What you have to do:
Copy out every line in the entries below that includes "propertiesToHash".

Stored entries:
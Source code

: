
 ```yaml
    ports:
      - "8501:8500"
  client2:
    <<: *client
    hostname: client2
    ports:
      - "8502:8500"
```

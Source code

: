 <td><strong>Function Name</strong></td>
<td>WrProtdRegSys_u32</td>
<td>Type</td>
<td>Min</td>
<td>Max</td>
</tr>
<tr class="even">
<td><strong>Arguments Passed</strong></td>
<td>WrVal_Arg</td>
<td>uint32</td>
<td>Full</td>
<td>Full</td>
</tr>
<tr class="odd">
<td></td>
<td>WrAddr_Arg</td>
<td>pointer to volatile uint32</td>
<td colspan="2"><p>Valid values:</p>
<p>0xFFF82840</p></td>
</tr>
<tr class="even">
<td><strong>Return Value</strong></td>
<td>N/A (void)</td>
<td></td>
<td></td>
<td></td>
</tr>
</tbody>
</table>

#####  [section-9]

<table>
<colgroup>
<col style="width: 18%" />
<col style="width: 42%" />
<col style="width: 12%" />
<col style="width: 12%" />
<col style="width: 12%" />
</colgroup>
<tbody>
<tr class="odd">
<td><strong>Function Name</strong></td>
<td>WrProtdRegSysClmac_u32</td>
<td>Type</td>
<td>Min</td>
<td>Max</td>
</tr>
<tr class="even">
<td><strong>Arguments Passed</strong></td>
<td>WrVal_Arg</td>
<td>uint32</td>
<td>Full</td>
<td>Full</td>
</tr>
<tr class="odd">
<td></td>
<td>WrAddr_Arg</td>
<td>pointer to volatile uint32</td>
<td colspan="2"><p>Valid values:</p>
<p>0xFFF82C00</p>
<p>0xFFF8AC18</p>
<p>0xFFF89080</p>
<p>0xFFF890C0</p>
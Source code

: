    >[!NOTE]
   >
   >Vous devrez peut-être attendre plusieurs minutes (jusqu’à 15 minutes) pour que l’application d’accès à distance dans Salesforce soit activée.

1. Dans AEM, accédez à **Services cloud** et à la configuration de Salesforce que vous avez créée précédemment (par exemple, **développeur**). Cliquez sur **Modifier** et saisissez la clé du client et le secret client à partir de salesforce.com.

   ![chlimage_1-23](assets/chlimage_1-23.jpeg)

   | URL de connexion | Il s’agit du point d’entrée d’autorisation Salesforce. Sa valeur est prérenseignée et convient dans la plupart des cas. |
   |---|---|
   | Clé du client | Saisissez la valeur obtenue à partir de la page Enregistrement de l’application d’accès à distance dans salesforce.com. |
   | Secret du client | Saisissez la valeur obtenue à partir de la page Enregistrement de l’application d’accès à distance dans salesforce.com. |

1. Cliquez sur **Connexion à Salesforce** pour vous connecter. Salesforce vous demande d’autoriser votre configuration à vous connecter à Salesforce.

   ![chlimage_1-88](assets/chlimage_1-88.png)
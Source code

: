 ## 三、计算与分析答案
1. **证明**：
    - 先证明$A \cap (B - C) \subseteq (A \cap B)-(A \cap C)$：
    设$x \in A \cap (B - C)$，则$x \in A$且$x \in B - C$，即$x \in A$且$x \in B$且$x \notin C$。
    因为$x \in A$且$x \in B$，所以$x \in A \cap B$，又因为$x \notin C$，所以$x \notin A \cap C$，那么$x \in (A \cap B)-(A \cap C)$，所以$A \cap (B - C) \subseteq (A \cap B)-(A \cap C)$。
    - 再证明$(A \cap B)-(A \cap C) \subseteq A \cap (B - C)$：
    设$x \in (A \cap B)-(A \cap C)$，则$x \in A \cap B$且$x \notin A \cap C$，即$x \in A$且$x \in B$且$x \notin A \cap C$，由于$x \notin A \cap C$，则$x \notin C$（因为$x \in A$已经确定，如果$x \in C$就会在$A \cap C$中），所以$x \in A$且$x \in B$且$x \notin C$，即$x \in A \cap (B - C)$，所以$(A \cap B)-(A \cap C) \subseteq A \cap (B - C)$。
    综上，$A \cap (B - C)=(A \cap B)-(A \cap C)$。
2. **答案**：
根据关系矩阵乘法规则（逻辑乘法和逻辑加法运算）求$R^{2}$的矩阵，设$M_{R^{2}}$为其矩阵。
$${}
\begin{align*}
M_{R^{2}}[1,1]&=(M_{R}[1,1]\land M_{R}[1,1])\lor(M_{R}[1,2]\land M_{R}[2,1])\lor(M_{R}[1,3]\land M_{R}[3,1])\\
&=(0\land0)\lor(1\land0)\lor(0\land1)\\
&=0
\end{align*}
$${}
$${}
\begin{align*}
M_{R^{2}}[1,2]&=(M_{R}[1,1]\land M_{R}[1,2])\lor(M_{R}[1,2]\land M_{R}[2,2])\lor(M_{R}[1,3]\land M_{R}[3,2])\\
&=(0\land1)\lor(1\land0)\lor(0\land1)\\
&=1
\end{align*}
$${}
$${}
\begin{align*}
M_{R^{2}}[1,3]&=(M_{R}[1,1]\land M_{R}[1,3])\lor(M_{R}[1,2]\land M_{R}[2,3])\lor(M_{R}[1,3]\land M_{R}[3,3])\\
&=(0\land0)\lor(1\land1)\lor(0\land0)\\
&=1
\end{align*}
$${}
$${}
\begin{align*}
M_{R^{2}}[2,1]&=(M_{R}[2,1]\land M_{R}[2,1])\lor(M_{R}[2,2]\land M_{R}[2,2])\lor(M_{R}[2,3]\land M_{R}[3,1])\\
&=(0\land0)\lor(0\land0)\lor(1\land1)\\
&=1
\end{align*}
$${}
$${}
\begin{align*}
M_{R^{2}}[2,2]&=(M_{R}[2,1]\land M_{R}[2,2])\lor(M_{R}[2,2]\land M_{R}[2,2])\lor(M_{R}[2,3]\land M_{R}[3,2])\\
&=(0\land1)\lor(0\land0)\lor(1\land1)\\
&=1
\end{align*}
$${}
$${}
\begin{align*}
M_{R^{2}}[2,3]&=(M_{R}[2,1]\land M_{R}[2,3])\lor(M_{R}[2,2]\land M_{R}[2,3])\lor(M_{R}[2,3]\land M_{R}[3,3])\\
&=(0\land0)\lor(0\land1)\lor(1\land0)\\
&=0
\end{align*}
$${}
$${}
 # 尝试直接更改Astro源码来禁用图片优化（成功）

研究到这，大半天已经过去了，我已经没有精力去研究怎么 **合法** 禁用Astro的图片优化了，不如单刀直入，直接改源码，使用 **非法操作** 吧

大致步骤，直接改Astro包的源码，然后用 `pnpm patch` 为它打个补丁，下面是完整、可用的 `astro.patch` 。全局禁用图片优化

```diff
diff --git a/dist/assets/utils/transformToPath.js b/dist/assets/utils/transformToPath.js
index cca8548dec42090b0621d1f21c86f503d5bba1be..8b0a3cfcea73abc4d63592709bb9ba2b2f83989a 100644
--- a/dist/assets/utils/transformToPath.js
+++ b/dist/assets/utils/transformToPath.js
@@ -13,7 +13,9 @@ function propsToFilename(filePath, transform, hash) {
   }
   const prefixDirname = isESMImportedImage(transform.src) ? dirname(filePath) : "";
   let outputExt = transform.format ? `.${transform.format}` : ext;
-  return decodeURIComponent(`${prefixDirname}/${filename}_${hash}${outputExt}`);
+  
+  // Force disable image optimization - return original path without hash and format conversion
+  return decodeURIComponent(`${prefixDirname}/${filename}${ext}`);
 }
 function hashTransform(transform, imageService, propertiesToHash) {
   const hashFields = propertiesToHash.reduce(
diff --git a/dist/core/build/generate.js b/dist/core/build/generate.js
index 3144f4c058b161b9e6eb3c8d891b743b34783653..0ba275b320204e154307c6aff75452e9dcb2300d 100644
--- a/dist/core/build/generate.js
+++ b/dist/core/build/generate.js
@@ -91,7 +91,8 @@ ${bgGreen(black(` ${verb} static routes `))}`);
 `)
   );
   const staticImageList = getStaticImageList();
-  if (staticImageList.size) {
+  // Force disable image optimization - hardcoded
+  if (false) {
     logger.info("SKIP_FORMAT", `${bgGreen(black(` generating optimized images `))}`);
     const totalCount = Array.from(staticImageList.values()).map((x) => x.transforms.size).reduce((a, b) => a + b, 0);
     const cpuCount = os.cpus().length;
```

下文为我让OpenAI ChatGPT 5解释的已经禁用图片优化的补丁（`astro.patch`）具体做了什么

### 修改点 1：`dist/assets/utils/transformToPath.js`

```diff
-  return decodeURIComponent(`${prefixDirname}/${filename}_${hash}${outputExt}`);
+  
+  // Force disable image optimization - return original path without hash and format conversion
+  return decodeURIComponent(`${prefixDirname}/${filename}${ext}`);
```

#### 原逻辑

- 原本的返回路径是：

Exercise answer:
 function hashTransform(transform, imageService, propertiesToHash) {
   const hashFields = propertiesToHash.reduce(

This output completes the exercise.